A very good example is the Performance tab in Task Manager. When it is not minimized, processor usage and memory consumption graphs advance in the thumbnail in sync with the actual window. But when you minimize it, they are frozen to the last image they would have displayed.
The version I am using in Windows Vista Enterprise Edition. These details may help further restricting the scope. My system is dual core Pentium D, 2.8 GHz, 1GB DDR2 RAM and D945GZIS motherboard (AERO capable).
Time won’t permit it to be fixed as I only realised it two days ago and Windows Vista has RTMed already. I haven’t check the thumbnail displayed with ALT+TAB combination but as you said they are same thing at different locations, I expect them to exhibit same behavior.”

</message>

And the expected reply:

<reply>

Yes, you’re correct, and that’s By Design. This is because applications, when minimized, actually do have the region they paint to minimized as well and receive Window messages telling them that they’re minimized and they stop drawing.

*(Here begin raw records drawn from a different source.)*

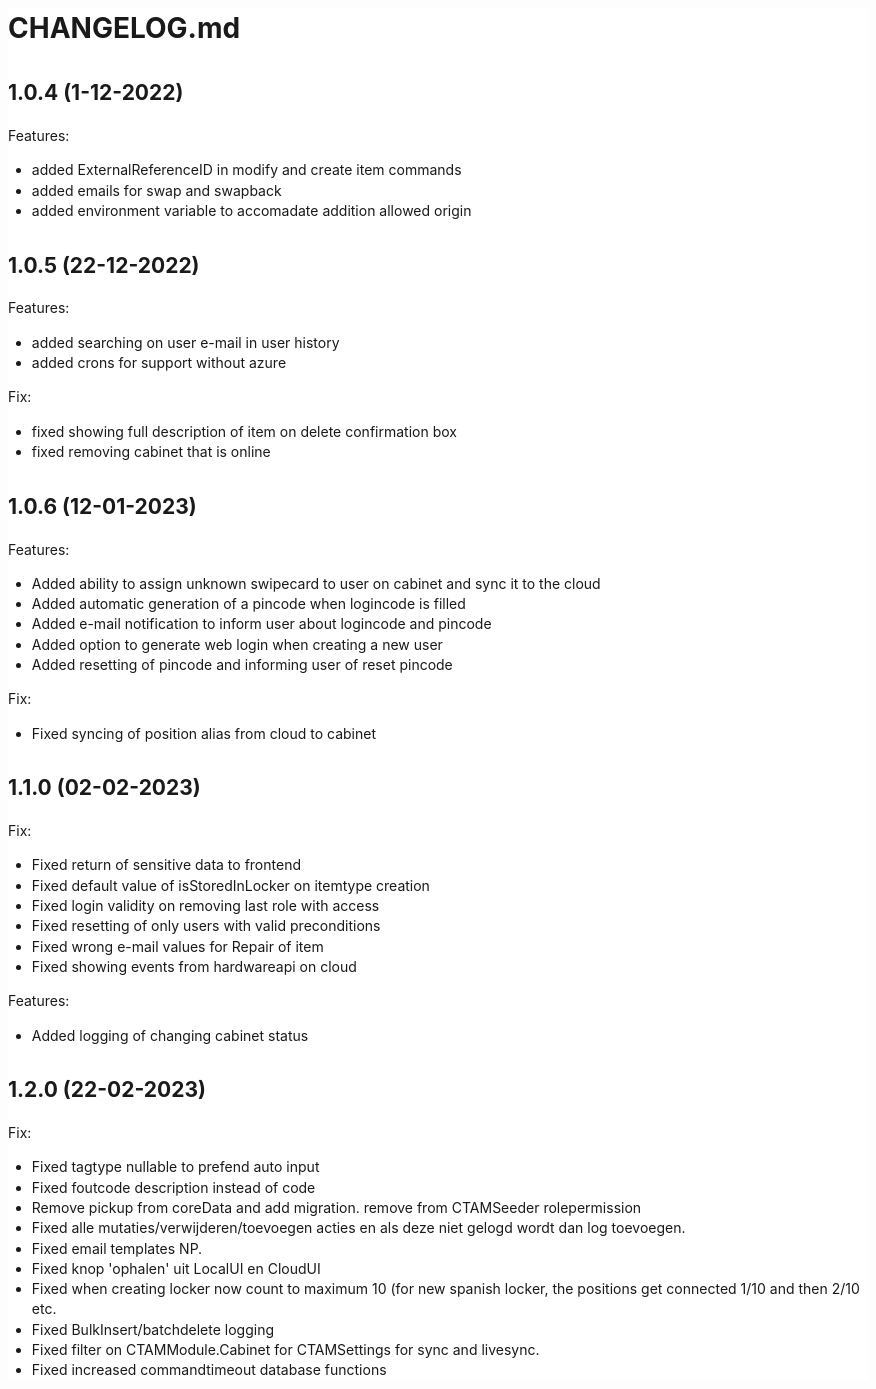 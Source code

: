 # CHANGELOG.md

## 1.0.4 (1-12-2022)

Features:

  - added ExternalReferenceID in modify and create item commands
  - added emails for swap and swapback
  - added environment variable to accomadate addition allowed origin 

## 1.0.5 (22-12-2022)

Features:

  - added searching on user e-mail in user history
  - added crons for support without azure

Fix:
  - fixed showing full description of item on delete confirmation box 
  - fixed removing cabinet that is online

## 1.0.6 (12-01-2023)

Features:
  - Added ability to assign unknown swipecard to user on cabinet and sync it to the cloud
  - Added automatic generation of a pincode when logincode is filled
  - Added e-mail notification to inform user about logincode and pincode
  - Added option to generate web login when creating a new user
  - Added resetting of pincode and informing user of reset pincode

Fix:
  - Fixed syncing of position alias from cloud to cabinet

## 1.1.0 (02-02-2023)

Fix:
  - Fixed return of sensitive data to frontend
  - Fixed default value of isStoredInLocker on itemtype creation
  - Fixed login validity on removing last role with access
  - Fixed resetting of only users with valid preconditions
  - Fixed wrong e-mail values for Repair of item
  - Fixed showing events from hardwareapi on cloud

Features:
  - Added logging of changing cabinet status
  
## 1.2.0 (22-02-2023)

Fix:
- Fixed tagtype nullable to prefend auto input
- Fixed  foutcode description instead of code
- Remove pickup from coreData and add migration. remove from CTAMSeeder rolepermission
- Fixed alle mutaties/verwijderen/toevoegen acties en als deze niet gelogd wordt dan log toevoegen.
- Fixed email templates NP.
- Fixed knop 'ophalen' uit LocalUI en CloudUI
- Fixed when creating locker now count to maximum 10 (for new spanish locker, the positions get connected 1/10 and then 2/10 etc.
- Fixed BulkInsert/batchdelete logging 
- Fixed filter on CTAMModule.Cabinet for CTAMSettings for sync and livesync.
- Fixed increased commandtimeout database functions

The DWM retains the last good bitmap, and displays this.

</reply>

6 February 2007

What’s wrong with my System Protection?

Filed under: Windows Vista — Tanveer Badar @ 12:41 PM

The word is: “You are multibooting Windows Vista with a previous version of Windows and unable to restore Windows Vista to some previous restore point.”

The problem:

  • All restore points are deleted from the disk.
  • All previous versions of files are deleted from the disk.
  • All but the most recent CompletePC Backup are deleted from the disk. The remaining backup made by CompletePC Backup is full and complete and can be used to restore your entire computer.

The reason:

Windows XP automounts every disk it detects, including external or removable hard disks. As part of the automounting process, NTFS writes to the disk, and these writes are detected by the volsnap.sys driver in Windows XP. Because this version of volsnap.sys does not recognize the persistent shadow copies (also known as restore points) made by the volsnap.sys driver in Windows Vista, Windows XP cannot maintain the integrity of the shadow copy storage area and deletes the shadow copies to avoid corrupting them. Note that dual-booting Windows Vista with Windows Server 2003 or Windows XP Professional x64 Edition will also result in the shadow copies being deleted.

The only workaround:

To avoid losing Windows Vista shadow copies on a disk that you don’t need to access from Windows XP, disconnect or power off the disk prior to booting to Windows XP.

For complete details, follow the link: How restore points and other recovery features in Windows Vista are affected when you dual-boot

1 February 2007

Update to my mourning

Filed under: Windows Vista — Tanveer Badar @ 3:28 PM

I managed to find an explanation to the behavior I was seeing in internet explorer while loading a page. The problem lies entirely with internet explorer and has nothing to do with DWM.

Read further in: http://blogs.msdn.com/kamvedbrat/archive/2007/01/26/back-on-channel-9.aspx

Pay special attention to paragraphs eight and nine. According to that post, the application should redraw with the default, which in this case is the AppWorkspace. However, that drawing isn’t happening smoothly.